EXTRACTED DATA START

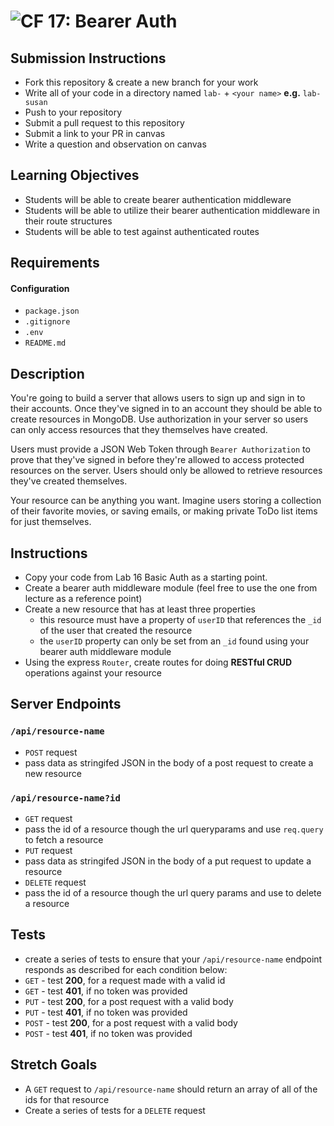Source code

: ![CF](https://camo.githubusercontent.com/70edab54bba80edb7493cad3135e9606781cbb6b/687474703a2f2f692e696d6775722e636f6d2f377635415363382e706e67) 17: Bearer Auth
===

## Submission Instructions
* Fork this repository & create a new branch for your work
* Write all of your code in a directory named `lab-` + `<your name>` **e.g.** `lab-susan`
* Push to your repository
* Submit a pull request to this repository
* Submit a link to your PR in canvas
* Write a question and observation on canvas

## Learning Objectives  
* Students will be able to create bearer authentication middleware
* Students will be able to utilize their bearer authentication middleware in their route structures
* Students will be able to test against authenticated routes

## Requirements
#### Configuration
* `package.json`
* `.gitignore`
* `.env`
* `README.md`

## Description
You're going to build a server that allows users to sign up and sign in to
their accounts. Once they've signed in to an account they should be able to
create resources in MongoDB. Use authorization in your server so users can
only access resources that they themselves have created.

Users must provide a JSON Web Token through `Bearer Authorization` to prove
that they've signed in before they're allowed to access protected resources
on the server. Users should only be allowed to retrieve resources they've
created themselves.

Your resource can be anything you want. Imagine users storing a collection of
their favorite movies, or saving emails, or making private ToDo list items for
just themselves.

## Instructions
* Copy your code from Lab 16 Basic Auth as a starting point.
* Create a bearer auth middleware module (feel free to use the one from lecture as a reference point)
* Create a new resource that has at least three properties
  * this resource must have a property of `userID` that references the `_id` of the user that created the resource
  * the `userID` property can only be set from an `_id` found using your bearer auth middleware module
* Using the express `Router`, create routes for doing **RESTful CRUD** operations against your resource

## Server Endpoints
### `/api/resource-name`
* `POST` request
* pass data as stringifed JSON in the body of a post request to create a new resource

### `/api/resource-name?id`
* `GET` request
* pass the id of a resource though the url queryparams and use `req.query` to fetch a resource   
* `PUT` request
* pass data as stringifed JSON in the body of a put request to update a resource
* `DELETE` request
* pass the id of a resource though the url query params and use to delete a resource   

## Tests
* create a series of tests to ensure that your `/api/resource-name` endpoint responds as described for each condition below:
* `GET` - test **200**, for a request made with a valid id
* `GET` - test **401**, if no token was provided
* `PUT` - test **200**, for a post request with a valid body
* `PUT` - test **401**, if no token was provided
* `POST` - test **200**, for a post request with a valid body
* `POST` - test **401**, if no token was provided

## Stretch Goals
* A `GET` request to `/api/resource-name` should return an array of all of the ids for that resource
* Create a series of tests for a `DELETE` request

EXTRACTED DATA END

# EXERCISE DESCRIPTION
Retype exactly, and only, the lines above from the one where "a reference point)" occurs up to and including the one where "of tests to" occurs.

# EXERCISE OUTPUT
* Create a bearer auth middleware module (feel free to use the one from lecture as a reference point)
* Create a new resource that has at least three properties
  * this resource must have a property of `userID` that references the `_id` of the user that created the resource
  * the `userID` property can only be set from an `_id` found using your bearer auth middleware module
* Using the express `Router`, create routes for doing **RESTful CRUD** operations against your resource

## Server Endpoints
### `/api/resource-name`
* `POST` request
* pass data as stringifed JSON in the body of a post request to create a new resource

### `/api/resource-name?id`
* `GET` request
* pass the id of a resource though the url queryparams and use `req.query` to fetch a resource   
* `PUT` request
* pass data as stringifed JSON in the body of a put request to update a resource
* `DELETE` request
* pass the id of a resource though the url query params and use to delete a resource   

## Tests
* create a series of tests to ensure that your `/api/resource-name` endpoint responds as described for each condition below:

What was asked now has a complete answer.